YOUR INSTRUCTIONS ▸ Your answer should consist only of the lines below from the one with "better) in every" through the one with "motivates a per-edit", copied exactly.

[RECORDS Boundary: Start]

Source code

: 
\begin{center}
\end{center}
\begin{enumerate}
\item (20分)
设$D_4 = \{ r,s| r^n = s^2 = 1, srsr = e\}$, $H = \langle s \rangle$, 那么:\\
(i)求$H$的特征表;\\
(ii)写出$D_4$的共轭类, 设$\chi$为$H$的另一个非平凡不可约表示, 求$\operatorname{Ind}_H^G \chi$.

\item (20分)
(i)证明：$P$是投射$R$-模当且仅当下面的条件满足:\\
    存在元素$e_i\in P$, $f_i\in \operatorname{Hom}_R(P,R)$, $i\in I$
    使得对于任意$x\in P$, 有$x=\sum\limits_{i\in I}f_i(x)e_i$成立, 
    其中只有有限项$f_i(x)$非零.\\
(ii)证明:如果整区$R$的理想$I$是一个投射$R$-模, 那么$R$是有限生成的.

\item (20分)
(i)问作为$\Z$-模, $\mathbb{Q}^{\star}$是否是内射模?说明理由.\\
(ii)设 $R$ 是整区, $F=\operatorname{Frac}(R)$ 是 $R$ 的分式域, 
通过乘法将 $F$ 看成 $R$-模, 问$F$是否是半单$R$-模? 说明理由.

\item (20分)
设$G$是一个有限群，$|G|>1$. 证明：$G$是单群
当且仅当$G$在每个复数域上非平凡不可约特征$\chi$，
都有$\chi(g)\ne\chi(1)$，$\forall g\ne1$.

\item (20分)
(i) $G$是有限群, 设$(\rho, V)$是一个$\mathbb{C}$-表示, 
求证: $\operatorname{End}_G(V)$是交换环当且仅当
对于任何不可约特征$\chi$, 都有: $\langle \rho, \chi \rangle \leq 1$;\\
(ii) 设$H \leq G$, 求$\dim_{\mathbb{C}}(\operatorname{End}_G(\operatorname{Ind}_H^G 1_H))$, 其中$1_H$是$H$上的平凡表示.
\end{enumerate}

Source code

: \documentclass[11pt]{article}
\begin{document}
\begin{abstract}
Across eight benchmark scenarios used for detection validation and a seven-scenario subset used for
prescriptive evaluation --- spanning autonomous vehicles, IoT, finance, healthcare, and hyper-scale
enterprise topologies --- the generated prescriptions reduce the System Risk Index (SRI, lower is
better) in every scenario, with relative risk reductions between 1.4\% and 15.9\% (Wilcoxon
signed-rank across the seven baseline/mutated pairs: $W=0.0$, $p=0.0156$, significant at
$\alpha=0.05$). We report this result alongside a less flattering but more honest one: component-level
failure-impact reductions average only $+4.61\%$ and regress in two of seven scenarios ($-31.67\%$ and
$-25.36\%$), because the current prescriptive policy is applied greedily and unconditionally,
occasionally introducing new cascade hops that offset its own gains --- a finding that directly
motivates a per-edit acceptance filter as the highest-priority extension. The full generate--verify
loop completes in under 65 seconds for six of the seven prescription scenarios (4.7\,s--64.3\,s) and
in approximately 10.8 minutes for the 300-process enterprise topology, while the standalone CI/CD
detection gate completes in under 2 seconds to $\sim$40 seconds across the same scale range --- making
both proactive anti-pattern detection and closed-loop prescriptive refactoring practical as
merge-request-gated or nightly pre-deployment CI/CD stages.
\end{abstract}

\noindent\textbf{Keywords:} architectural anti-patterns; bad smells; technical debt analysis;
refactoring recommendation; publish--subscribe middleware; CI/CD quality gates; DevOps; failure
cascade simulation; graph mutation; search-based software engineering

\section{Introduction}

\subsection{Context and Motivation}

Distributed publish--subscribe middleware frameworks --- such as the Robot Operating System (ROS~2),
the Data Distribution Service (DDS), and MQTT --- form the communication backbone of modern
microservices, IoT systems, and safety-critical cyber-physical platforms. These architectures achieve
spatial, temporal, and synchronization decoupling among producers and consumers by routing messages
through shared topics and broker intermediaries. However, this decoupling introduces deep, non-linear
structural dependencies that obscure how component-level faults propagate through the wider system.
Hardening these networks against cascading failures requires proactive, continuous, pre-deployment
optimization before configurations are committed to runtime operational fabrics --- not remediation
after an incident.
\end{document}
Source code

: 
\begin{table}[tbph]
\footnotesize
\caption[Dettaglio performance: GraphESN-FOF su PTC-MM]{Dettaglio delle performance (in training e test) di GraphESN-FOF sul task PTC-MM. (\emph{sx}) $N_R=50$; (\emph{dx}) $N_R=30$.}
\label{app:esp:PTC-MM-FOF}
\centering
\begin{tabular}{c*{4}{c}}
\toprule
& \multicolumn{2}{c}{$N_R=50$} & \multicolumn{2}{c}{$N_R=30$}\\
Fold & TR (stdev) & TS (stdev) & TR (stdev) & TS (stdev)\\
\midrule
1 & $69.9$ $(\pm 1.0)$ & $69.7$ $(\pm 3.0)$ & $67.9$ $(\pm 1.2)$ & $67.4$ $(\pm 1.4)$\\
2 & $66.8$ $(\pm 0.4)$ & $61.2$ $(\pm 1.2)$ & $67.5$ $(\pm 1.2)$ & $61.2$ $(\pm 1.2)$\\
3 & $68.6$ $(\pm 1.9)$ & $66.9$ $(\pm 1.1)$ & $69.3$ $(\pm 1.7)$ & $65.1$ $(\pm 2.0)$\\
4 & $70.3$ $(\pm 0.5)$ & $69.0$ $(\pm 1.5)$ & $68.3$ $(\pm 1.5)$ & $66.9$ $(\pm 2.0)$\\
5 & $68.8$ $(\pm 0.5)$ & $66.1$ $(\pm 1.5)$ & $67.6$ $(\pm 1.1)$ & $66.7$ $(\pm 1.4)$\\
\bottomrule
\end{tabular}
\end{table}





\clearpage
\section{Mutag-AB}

[RECORDS Boundary: End]

SOLVED EXERCISE ▸
better) in every scenario, with relative risk reductions between 1.4\% and 15.9\% (Wilcoxon
signed-rank across the seven baseline/mutated pairs: $W=0.0$, $p=0.0156$, significant at
$\alpha=0.05$). We report this result alongside a less flattering but more honest one: component-level
failure-impact reductions average only $+4.61\%$ and regress in two of seven scenarios ($-31.67\%$ and
$-25.36\%$), because the current prescriptive policy is applied greedily and unconditionally,
occasionally introducing new cascade hops that offset its own gains --- a finding that directly
motivates a per-edit acceptance filter as the highest-priority extension. The full generate--verify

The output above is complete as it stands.